Dataset items:
Content starts
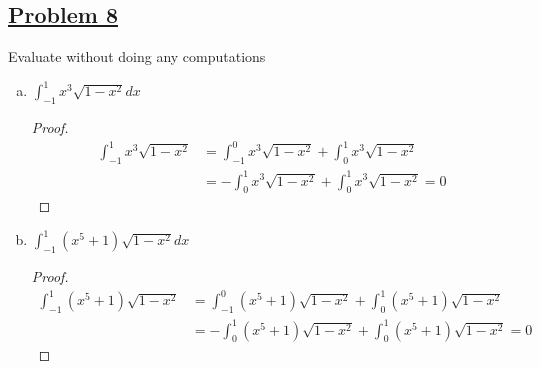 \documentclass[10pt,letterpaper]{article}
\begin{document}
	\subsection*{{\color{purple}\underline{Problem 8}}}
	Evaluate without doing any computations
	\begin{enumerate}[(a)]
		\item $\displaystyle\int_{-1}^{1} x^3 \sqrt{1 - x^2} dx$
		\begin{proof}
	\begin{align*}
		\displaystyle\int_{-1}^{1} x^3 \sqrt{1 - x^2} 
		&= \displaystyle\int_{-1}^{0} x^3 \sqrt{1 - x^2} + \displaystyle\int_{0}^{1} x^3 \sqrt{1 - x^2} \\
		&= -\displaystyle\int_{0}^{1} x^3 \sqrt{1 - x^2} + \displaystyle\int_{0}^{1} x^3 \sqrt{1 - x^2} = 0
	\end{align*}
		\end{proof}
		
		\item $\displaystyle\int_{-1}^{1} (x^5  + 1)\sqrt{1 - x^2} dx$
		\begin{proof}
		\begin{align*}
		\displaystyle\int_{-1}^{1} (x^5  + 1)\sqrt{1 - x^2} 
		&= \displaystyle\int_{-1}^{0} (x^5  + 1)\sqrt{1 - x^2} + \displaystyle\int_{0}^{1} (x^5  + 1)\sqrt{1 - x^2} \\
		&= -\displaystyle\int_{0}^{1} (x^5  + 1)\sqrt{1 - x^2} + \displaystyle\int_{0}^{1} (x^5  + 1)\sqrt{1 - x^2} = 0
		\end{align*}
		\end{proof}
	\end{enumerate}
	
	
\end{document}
Content ends
Content starts
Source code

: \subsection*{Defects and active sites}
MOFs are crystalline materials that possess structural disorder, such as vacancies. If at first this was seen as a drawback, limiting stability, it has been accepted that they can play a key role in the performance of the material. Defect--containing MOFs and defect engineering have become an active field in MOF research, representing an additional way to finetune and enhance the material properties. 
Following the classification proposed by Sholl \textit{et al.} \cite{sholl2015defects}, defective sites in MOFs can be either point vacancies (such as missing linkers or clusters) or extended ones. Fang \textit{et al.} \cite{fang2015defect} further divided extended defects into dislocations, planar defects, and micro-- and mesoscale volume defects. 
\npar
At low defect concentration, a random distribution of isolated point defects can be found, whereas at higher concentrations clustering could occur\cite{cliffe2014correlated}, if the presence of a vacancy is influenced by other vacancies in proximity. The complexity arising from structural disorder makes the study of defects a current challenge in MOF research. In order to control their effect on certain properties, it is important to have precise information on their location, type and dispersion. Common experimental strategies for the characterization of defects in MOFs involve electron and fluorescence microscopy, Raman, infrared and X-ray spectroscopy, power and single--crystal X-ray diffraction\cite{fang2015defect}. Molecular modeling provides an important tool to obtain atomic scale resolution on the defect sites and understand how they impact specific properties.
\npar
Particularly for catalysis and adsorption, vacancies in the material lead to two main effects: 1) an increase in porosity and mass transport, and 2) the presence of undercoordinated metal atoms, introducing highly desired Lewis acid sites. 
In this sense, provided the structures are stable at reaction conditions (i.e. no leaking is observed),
Content ends
- _HOW TO COMPLETE THIS TASK_
A line qualifies when it holds the word "research"; report all qualifying lines from the records above.

- _TASK RESPONSE_
MOFs are crystalline materials that possess structural disorder, such as vacancies. If at first this was seen as a drawback, limiting stability, it has been accepted that they can play a key role in the performance of the material. Defect--containing MOFs and defect engineering have become an active field in MOF research, representing an additional way to finetune and enhance the material properties. 
At low defect concentration, a random distribution of isolated point defects can be found, whereas at higher concentrations clustering could occur\cite{cliffe2014correlated}, if the presence of a vacancy is influenced by other vacancies in proximity. The complexity arising from structural disorder makes the study of defects a current challenge in MOF research. In order to control their effect on certain properties, it is important to have precise information on their location, type and dispersion. Common experimental strategies for the characterization of defects in MOFs involve electron and fluorescence microscopy, Raman, infrared and X-ray spectroscopy, power and single--crystal X-ray diffraction\cite{fang2015defect}. Molecular modeling provides an important tool to obtain atomic scale resolution on the defect sites and understand how they impact specific properties.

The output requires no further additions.